Top Ten Dementia Warning Signs

  1. Memory gaps, especially short term memory. Does Dad repeat the same questions or stories over and over? Does Mom forget what you just told her? Occasionally forgetting an appointment does not necessarily indicate a problem, but this type of pattern and change is a strong sign that something might be wrong.
  2. Disorientation. The person with Alzheimer’s or other forms of dementia may become confused about whether it is morning or afternoon and may get lost on familiar routes. On the other hand, it is not unusual for someone not to be aware of the day or date on occasion, especially a retired person who may have less routine need for that information.
  3. Difficulty performing everyday tasks. Someone with dementia may not be able to follow the steps necessary to perform tasks like personal care and household maintenance. This is especially true for things that require planning or multiple steps and you may notice a decline in personal hygiene and household upkeep. You may notice that your aging parent has stopped shopping or cooking.
  4. Misplacing things frequently. We all occasionally forget where we put something, but this increasingly becomes a problem for the person with Alzheimer’s. They may put things in very unusual spots and even forget the use of common items.
  5. Poor judgment. Early signs often come in the form of finding out your aging parent has been scammed or is making poor decisions about safety and well-being. Of course, everyone has the right to make poor decisions occasionally, but dementia’s effects on higher level thinking rob the person of their normal judgment and decision-making process.
  6. Language difficulties. People with Alzheimer’s disease often have trouble “finding” common words or substitute incorrect words. Those in the early stages may try to cover this up and spouses may also help compensate by speaking on behalf of the person (another possible sign something may be wrong).
  7. Mood swings and behavioral changes. You may find that the person angers easily or is withdrawn or prone to crying spells. Typically, you will notice that this behavior is not characteristic of the person’s lifelong patterns. Some of this may be related to actual changes in the brain, while other behaviors may be an expression of the fear and anxiety the person feels due to the symptoms they’re experiencing.
  8. Changes in personality. Often, the person with dementia becomes more withdrawn than usual or develops anxiety or paranoia. A person who previously was somewhat independent may become extremely dependent or quiet.
  9. Problems with complex thinking. You may not realize how much abstract thinking goes into our everyday lives, until you see the person with dementia struggling with this. Handling numbers and finances can be especially difficult and abstract reasoning impacts judgment, as mentioned before.
  10. Loss of initiative and withdrawal from normal activities. The person may find it difficult to initiate plans and may withdraw from favorite activities. The main activity often becomes sitting in front of the TV or excess sleeping. Often, just making and following through on plans becomes difficult but the person may also withdraw out of embarrassment about their decreasing abilities.

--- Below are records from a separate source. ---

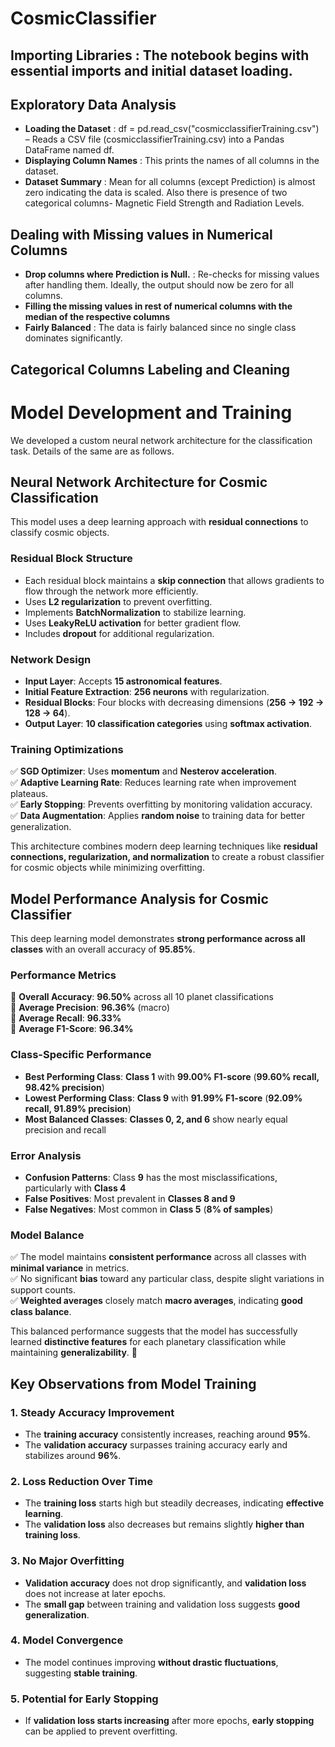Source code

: # CosmicClassifier

## Importing Libraries : The notebook begins with essential imports and initial dataset loading.

## Exploratory Data Analysis
- **Loading the Dataset** : df = pd.read_csv("cosmicclassifierTraining.csv") – Reads a CSV file (cosmicclassifierTraining.csv) into a Pandas DataFrame named df.
- **Displaying Column Names** : This prints the names of all columns in the dataset.
- **Dataset Summary** : Mean for all columns (except Prediction) is almost zero indicating the data is scaled. Also there is presence of two categorical columns- Magnetic Field Strength and Radiation Levels.

## Dealing with Missing values in Numerical Columns
- **Drop columns where Prediction is Null.** : Re-checks for missing values after handling them. Ideally, the output should now be zero for all columns.
- **Filling the missing values in rest of numerical columns with the median of the respective columns**
- **Fairly Balanced** : The data is fairly balanced since no single class dominates significantly.

## Categorical Columns Labeling and Cleaning
# **Model Development and Training**  
We developed a custom neural network architecture for the classification task. Details of the same are as follows.

## **Neural Network Architecture for Cosmic Classification**  
This model uses a deep learning approach with **residual connections** to classify cosmic objects.  

### **Residual Block Structure**  
- Each residual block maintains a **skip connection** that allows gradients to flow through the network more efficiently.  
- Uses **L2 regularization** to prevent overfitting.  
- Implements **BatchNormalization** to stabilize learning.  
- Uses **LeakyReLU activation** for better gradient flow.  
- Includes **dropout** for additional regularization.  

### **Network Design**  
- **Input Layer**: Accepts **15 astronomical features**.  
- **Initial Feature Extraction**: **256 neurons** with regularization.  
- **Residual Blocks**: Four blocks with decreasing dimensions (**256 → 192 → 128 → 64**).  
- **Output Layer**: **10 classification categories** using **softmax activation**.  

### **Training Optimizations**  
✅ **SGD Optimizer**: Uses **momentum** and **Nesterov acceleration**.  
✅ **Adaptive Learning Rate**: Reduces learning rate when improvement plateaus.  
✅ **Early Stopping**: Prevents overfitting by monitoring validation accuracy.  
✅ **Data Augmentation**: Applies **random noise** to training data for better generalization.  

This architecture combines modern deep learning techniques like **residual connections, regularization, and normalization** to create a robust classifier for cosmic objects while minimizing overfitting.

## **Model Performance Analysis for Cosmic Classifier**  
This deep learning model demonstrates **strong performance across all classes** with an overall accuracy of **95.85%**.  

### **Performance Metrics**  
📌 **Overall Accuracy**: **96.50%** across all 10 planet classifications  
📌 **Average Precision**: **96.36%** (macro)  
📌 **Average Recall**: **96.33%**  
📌 **Average F1-Score**: **96.34%**  

### **Class-Specific Performance**  
- **Best Performing Class**: **Class 1** with **99.00% F1-score** (**99.60% recall, 98.42% precision**)  
- **Lowest Performing Class**: **Class 9** with **91.99% F1-score** (**92.09% recall, 91.89% precision**)  
- **Most Balanced Classes**: **Classes 0, 2, and 6** show nearly equal precision and recall  

### **Error Analysis**  
- **Confusion Patterns**: Class **9** has the most misclassifications, particularly with **Class 4**  
- **False Positives**: Most prevalent in **Classes 8 and 9**  
- **False Negatives**: Most common in **Class 5** (**8% of samples**)  

### **Model Balance**  
✅ The model maintains **consistent performance** across all classes with **minimal variance** in metrics.  
✅ No significant **bias** toward any particular class, despite slight variations in support counts.  
✅ **Weighted averages** closely match **macro averages**, indicating **good class balance**.  

This balanced performance suggests that the model has successfully learned **distinctive features** for each planetary classification while maintaining **generalizability**. 🚀  

## **Key Observations from Model Training**  

### **1. Steady Accuracy Improvement**  
- The **training accuracy** consistently increases, reaching around **95%**.  
- The **validation accuracy** surpasses training accuracy early and stabilizes around **96%**.  

### **2. Loss Reduction Over Time**  
- The **training loss** starts high but steadily decreases, indicating **effective learning**.  
- The **validation loss** also decreases but remains slightly **higher than training loss**.  

### **3. No Major Overfitting**  
- **Validation accuracy** does not drop significantly, and **validation loss** does not increase at later epochs.  
- The **small gap** between training and validation loss suggests **good generalization**.  

### **4. Model Convergence**  
- The model continues improving **without drastic fluctuations**, suggesting **stable training**.  

### **5. Potential for Early Stopping**  
- If **validation loss starts increasing** after more epochs, **early stopping** can be applied to prevent overfitting.    
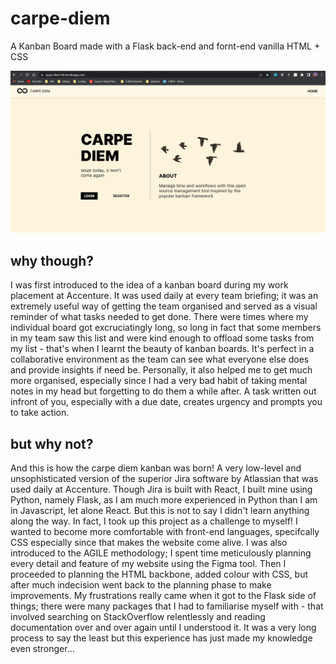# carpe-diem
A Kanban Board made with a Flask back-end and fornt-end vanilla HTML + CSS

![Carpe Diem App Demo](carpediem-appdemo.gif)

## why though?
I was first introduced to the idea of a kanban board during my work placement at Accenture. It was used daily at every team briefing; it was an extremely useful way of getting the team organised and served as a visual reminder of what tasks needed to get done. There were times where my individual board got excruciatingly long, so long in fact that some members in my team saw this list and were kind enough to offload some tasks from my list - that's when I learnt the beauty of kanban boards. It's perfect in a collaborative environment as the team can see what everyone else does and provide insights if need be. Personally, it also helped me to get much more organised, especially since I had a very bad habit of taking mental notes in my head but forgetting to do them a while after. A task written out infront of you, especially with a due date, creates urgency and prompts you to take action.

## but why not?
And this is how the carpe diem kanban was born! A very low-level and unsophisticated version of the superior Jira software by Atlassian that was used daily at Accenture. Though Jira is built with React, I built mine using Python, namely Flask, as I am much more experienced in Python than I am in Javascript, let alone React. But this is not to say I didn't learn anything along the way. In fact, I took up this project as a challenge to myself! I wanted to become more comfortable with front-end languages, specifcally CSS especially since that makes the website come alive. I was also introduced to the AGILE methodology; I spent time meticulously planning every detail and feature of my website using the Figma tool. Then I proceeded to planning the HTML backbone, added colour with CSS, but after much indecision went back to the planning phase to make improvements. My frustrations really came when it got to the Flask side of things; there were many packages that I had to familiarise myself with - that involved searching on StackOverflow relentlessly and reading documentation over and over again until I understood it. It was a very long process to say the least but this experience has just made my knowledge even stronger...
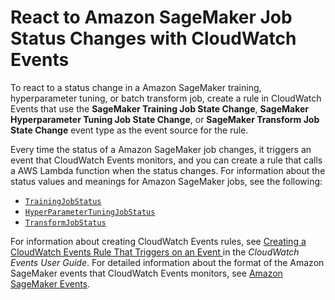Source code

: # React to Amazon SageMaker Job Status Changes with CloudWatch Events<a name="cloudwatch-events"></a>

To react to a status change in a Amazon SageMaker training, hyperparameter tuning, or batch transform job, create a rule in CloudWatch Events that use the **SageMaker Training Job State Change**, **SageMaker Hyperparameter Tuning Job State Change**, or **SageMaker Transform Job State Change** event type as the event source for the rule\. 

Every time the status of a Amazon SageMaker job changes, it triggers an event that CloudWatch Events monitors, and you can create a rule that calls a AWS Lambda function when the status changes\. For information about the status values and meanings for Amazon SageMaker jobs, see the following:
+ [ `TrainingJobStatus`](https://docs.aws.amazon.com/sagemaker/latest/APIReference/API_DescribeTrainingJob.html#SageMaker-DescribeTrainingJob-response-TrainingJobStatus)
+ [ `HyperParameterTuningJobStatus`](https://docs.aws.amazon.com/sagemaker/latest/APIReference/API_DescribeHyperParameterTuningJob.html#SageMaker-DescribeHyperParameterTuningJob-response-HyperParameterTuningJobStatus)
+ [ `TransformJobStatus`](https://docs.aws.amazon.com/sagemaker/latest/APIReference/API_DescribeTransformJob.html#SageMaker-DescribeTransformJob-response-TransformJobStatus)

For information about creating CloudWatch Events rules, see [Creating a CloudWatch Events Rule That Triggers on an Event ](https://docs.aws.amazon.com/AmazonCloudWatch/latest/events/Create-CloudWatch-Events-Rule.html) in the *CloudWatch Events User Guide*\. For detailed information about the format of the Amazon SageMaker events that CloudWatch Events monitors, see [Amazon SageMaker Events](https://docs.aws.amazon.com/AmazonCloudWatch/latest/events/EventTypes.html#sagemaker_event_types)\.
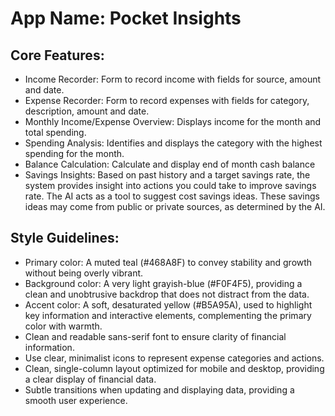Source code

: # **App Name**: Pocket Insights

## Core Features:

- Income Recorder: Form to record income with fields for source, amount and date.
- Expense Recorder: Form to record expenses with fields for category, description,  amount and date.
- Monthly Income/Expense Overview: Displays income for the month and total spending.
- Spending Analysis: Identifies and displays the category with the highest spending for the month.
- Balance Calculation: Calculate and display end of month cash balance
- Savings Insights: Based on past history and a target savings rate, the system provides insight into actions you could take to improve savings rate. The AI acts as a tool to suggest cost savings ideas. These savings ideas may come from public or private sources, as determined by the AI.

## Style Guidelines:

- Primary color: A muted teal (#468A8F) to convey stability and growth without being overly vibrant.
- Background color: A very light grayish-blue (#F0F4F5), providing a clean and unobtrusive backdrop that does not distract from the data.
- Accent color: A soft, desaturated yellow (#B5A95A), used to highlight key information and interactive elements, complementing the primary color with warmth.
- Clean and readable sans-serif font to ensure clarity of financial information.
- Use clear, minimalist icons to represent expense categories and actions.
- Clean, single-column layout optimized for mobile and desktop, providing a clear display of financial data.
- Subtle transitions when updating and displaying data, providing a smooth user experience.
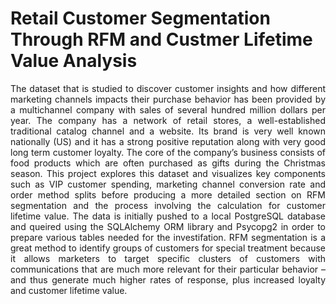# Retail Customer Segmentation Through RFM and Custmer Lifetime Value Analysis
<p align="justify">The dataset that is studied to discover customer insights and how different marketing channels impacts their purchase behavior has been provided by a multichannel company with sales of several hundred million dollars per year. The company has a network of retail stores, a well-established traditional catalog channel and a website. Its brand is very well known nationally (US) and it has a strong positive reputation along with very good long term customer loyalty. The core of the company’s business consists of food products which are often purchased as gifts during the Christmas season. This project explores this dataset and visualizes key components such as VIP customer spending, marketing channel conversion rate and order method splits before producing a more detailed section on RFM segmentation and the process involving the calculation for customer lifetime value. The data is initially pushed to a local PostgreSQL database and queired using the SQLAlchemy ORM library and Psycopg2 in order to prepare various tables needed for the investifation. RFM segmentation is a great method to identify groups of customers for special treatment because it allows marketers to target specific clusters of customers with communications that are much more relevant for their particular behavior – and thus generate much higher rates of response, plus increased loyalty and customer lifetime value.</p>

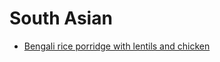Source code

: # South Asian

- [Bengali rice porridge with lentils and chicken](../recipes/bengali-rice-porridge-with-lentils-and-chicken.md)
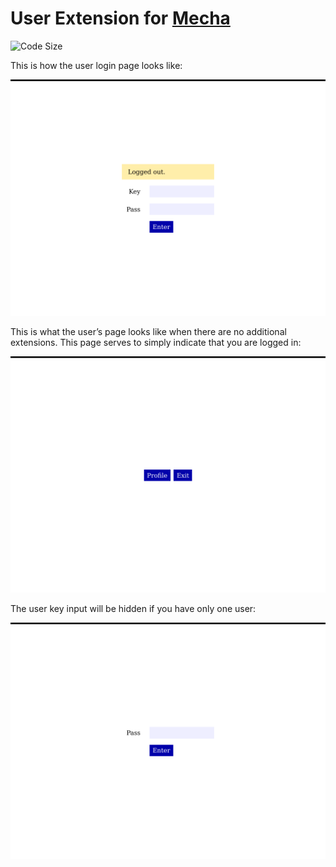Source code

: User Extension for [Mecha](https://github.com/mecha-cms/mecha)
==============================================================

![Code Size](https://img.shields.io/github/languages/code-size/mecha-cms/x.user?color=%23444&style=for-the-badge)

This is how the user login page looks like:

![User](index.png?v=2022-10-05)

This is what the user&rsquo;s page looks like when there are no additional extensions. This page serves to simply indicate that you are logged in:

![1](index/1.png?v=2022-10-05)

The user key input will be hidden if you have only one user:

![2](index/2.png?v=2022-10-05)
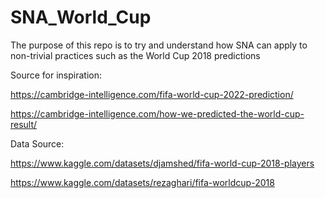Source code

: # SNA_World_Cup

The purpose of this repo is to try and understand how SNA can apply to non-trivial practices such as the World Cup 2018 predictions

Source for inspiration:

https://cambridge-intelligence.com/fifa-world-cup-2022-prediction/

https://cambridge-intelligence.com/how-we-predicted-the-world-cup-result/

Data Source:

https://www.kaggle.com/datasets/djamshed/fifa-world-cup-2018-players

https://www.kaggle.com/datasets/rezaghari/fifa-worldcup-2018
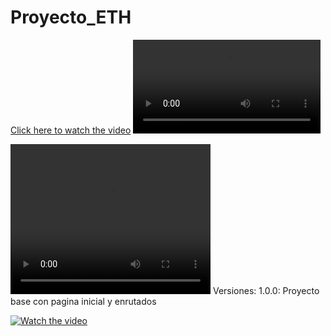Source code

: # Proyecto_ETH
[Click here to watch the video](media/DemoETHProject.mp4)
<video src="media/DemoETHProject.mp4" controls></video>

<video width="320" height="240" controls>
  <source src="media/DemoETHProject.mp4" type="video/mp4">
  Your browser does not support the video tag.
</video>
Versiones:
1.0.0: Proyecto base con pagina inicial y enrutados

[![Watch the video](https://raw.githubusercontent.com/codecrypto-academy/pfm-web2.5-feb24-1/main/path/to/thumbnail.jpg)](https://raw.githubusercontent.com/codecrypto-academy/pfm-web2.5-feb24-1/main/media/DemoETHProject.mp4)
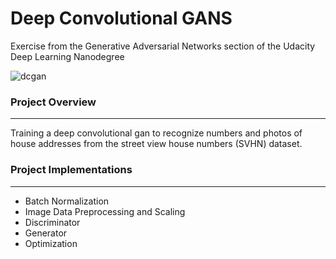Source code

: # Deep Convolutional GANS

Exercise from the Generative Adversarial Networks section of the Udacity Deep Learning Nanodegree

![dcgan](https://user-images.githubusercontent.com/30737713/68534233-fba48280-02ff-11ea-943f-932f08242fbc.png)


### Project Overview
---

Training a deep convolutional gan to recognize numbers and photos of house addresses from the street view house numbers (SVHN) dataset.


### Project Implementations
---

* Batch Normalization
* Image Data Preprocessing and Scaling
* Discriminator 
* Generator
* Optimization
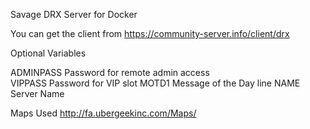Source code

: Savage DRX Server for Docker

You can get the client from  https://community-server.info/client/drx

Optional Variables

ADMINPASS   Password for remote admin access  
VIPPASS     Password for VIP slot
MOTD1       Message of the Day line
NAME        Server Name

Maps Used
http://fa.ubergeekinc.com/Maps/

So, what should you do if you notice these signs? First, we want you to know that we welcome your calls or emails to discuss what you are seeing and possibly set up a care management assessment. Aging Wisely occasionally hosts the Alzheimer’s Association Memory Mobile, which offers free dementia screenings and your medical professional can perform one of these as well. Then, a comprehensive workup will be important to determine the most accurate diagnosis and rule out reversible causes. Our team can help with this process, as well as planning what to do from there and setting up in-home help with our dementia-trained caregivers.

Don’t face this alone! Click here to contact Aging Wisely’s eldercare experts (or call 727-447-5845) for help today!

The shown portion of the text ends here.